#### PROBLEM TO WORK ON
Set down word for word the lines that begin the entries and run through the line containing "Course & Letter Grade & Credits \\ \hline". Give nothing further.

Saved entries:
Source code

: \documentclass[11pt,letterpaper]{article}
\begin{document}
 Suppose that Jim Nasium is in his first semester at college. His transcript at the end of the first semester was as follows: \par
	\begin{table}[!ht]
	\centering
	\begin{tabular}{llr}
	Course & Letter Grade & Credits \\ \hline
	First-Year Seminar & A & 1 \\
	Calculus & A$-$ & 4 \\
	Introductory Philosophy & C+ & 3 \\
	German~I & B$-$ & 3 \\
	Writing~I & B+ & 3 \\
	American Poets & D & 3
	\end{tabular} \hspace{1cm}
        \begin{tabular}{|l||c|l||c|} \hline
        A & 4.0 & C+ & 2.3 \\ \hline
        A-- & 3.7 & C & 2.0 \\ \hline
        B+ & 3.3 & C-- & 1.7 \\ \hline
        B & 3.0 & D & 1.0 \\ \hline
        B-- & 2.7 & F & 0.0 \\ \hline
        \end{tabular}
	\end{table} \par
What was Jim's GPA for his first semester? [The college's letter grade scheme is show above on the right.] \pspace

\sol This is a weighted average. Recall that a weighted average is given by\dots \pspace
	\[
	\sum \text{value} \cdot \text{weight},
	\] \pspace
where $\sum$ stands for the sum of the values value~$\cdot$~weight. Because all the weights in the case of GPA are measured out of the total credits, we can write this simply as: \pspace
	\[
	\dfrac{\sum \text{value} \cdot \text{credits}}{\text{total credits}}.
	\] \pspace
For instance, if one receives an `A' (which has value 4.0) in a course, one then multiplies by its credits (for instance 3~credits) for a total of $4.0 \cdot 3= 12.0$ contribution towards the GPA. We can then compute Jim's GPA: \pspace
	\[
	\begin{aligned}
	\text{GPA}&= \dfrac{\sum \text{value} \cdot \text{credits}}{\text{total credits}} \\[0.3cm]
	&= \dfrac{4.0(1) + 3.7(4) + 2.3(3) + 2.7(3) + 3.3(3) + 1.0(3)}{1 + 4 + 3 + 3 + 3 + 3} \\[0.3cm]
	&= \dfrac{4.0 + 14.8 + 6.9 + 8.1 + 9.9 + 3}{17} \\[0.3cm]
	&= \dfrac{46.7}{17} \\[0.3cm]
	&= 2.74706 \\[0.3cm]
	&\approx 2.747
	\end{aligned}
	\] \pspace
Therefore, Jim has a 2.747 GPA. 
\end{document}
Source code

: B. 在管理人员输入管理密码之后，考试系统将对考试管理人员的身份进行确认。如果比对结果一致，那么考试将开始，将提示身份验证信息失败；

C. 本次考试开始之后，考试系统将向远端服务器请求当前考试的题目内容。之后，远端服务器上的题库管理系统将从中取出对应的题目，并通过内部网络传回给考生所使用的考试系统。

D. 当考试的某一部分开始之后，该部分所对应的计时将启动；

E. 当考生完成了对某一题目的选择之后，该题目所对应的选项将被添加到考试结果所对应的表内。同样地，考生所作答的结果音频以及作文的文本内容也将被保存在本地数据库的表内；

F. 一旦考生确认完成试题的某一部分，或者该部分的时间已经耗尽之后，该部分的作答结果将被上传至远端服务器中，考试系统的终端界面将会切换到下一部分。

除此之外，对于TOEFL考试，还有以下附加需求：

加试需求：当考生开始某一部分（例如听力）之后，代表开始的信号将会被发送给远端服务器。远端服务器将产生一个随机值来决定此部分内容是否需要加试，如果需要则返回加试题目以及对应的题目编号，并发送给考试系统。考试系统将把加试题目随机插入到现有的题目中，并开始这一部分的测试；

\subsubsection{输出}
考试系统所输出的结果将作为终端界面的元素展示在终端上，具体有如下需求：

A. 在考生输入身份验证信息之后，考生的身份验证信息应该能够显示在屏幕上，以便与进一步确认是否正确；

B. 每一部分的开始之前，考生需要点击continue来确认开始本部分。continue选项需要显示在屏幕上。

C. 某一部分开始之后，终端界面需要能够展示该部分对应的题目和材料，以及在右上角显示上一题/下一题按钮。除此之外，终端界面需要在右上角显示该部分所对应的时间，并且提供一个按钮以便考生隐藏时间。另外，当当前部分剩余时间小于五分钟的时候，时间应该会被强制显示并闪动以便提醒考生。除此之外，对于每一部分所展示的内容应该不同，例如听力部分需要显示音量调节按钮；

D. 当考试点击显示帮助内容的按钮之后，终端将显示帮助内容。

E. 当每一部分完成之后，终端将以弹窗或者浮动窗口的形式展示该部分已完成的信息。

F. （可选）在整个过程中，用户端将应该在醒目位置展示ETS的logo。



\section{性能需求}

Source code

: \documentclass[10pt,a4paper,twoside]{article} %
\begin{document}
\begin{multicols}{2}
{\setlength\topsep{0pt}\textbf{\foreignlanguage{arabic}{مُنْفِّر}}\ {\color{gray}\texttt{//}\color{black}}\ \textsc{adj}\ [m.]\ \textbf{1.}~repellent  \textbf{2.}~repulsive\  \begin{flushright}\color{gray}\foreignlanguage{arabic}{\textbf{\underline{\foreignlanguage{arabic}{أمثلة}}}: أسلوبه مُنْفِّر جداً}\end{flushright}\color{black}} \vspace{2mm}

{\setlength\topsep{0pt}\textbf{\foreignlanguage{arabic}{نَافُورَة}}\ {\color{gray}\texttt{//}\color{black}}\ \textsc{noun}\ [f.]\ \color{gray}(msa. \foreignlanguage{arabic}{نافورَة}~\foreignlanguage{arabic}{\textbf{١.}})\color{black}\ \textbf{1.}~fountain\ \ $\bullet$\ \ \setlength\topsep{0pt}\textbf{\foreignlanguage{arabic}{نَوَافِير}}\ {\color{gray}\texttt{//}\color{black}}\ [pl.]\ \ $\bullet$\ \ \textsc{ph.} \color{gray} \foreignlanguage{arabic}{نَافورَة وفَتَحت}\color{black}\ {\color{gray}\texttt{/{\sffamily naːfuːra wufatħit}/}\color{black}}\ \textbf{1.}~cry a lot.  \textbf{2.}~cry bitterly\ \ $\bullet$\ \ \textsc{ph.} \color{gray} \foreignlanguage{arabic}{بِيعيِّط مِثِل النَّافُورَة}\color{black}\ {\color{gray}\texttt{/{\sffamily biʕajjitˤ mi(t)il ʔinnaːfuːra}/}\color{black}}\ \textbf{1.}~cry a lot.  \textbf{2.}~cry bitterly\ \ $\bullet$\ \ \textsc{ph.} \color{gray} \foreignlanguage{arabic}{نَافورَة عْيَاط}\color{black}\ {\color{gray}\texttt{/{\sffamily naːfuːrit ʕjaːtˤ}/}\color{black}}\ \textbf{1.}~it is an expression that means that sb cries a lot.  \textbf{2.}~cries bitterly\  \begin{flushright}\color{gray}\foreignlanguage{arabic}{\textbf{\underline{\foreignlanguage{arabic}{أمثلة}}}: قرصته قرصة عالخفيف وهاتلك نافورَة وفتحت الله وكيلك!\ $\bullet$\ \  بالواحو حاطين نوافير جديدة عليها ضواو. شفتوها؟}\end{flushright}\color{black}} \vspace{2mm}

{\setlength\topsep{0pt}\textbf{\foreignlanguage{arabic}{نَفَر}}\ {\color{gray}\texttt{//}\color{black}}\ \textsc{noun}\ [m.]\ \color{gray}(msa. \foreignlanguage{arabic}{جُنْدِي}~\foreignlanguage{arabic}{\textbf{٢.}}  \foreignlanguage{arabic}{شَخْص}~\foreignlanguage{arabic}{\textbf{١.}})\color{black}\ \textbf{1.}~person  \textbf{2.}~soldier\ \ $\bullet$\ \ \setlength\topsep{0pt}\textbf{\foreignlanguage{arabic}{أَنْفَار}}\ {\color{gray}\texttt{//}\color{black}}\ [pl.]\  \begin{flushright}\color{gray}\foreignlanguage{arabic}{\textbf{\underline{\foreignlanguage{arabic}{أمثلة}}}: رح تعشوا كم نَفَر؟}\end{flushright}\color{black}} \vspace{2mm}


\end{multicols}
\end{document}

#### YOUR RESPONSE
Source code

: \documentclass[11pt,letterpaper]{article}
\begin{document}
 Suppose that Jim Nasium is in his first semester at college. His transcript at the end of the first semester was as follows: \par
	\begin{table}[!ht]
	\centering
	\begin{tabular}{llr}
	Course & Letter Grade & Credits \\ \hline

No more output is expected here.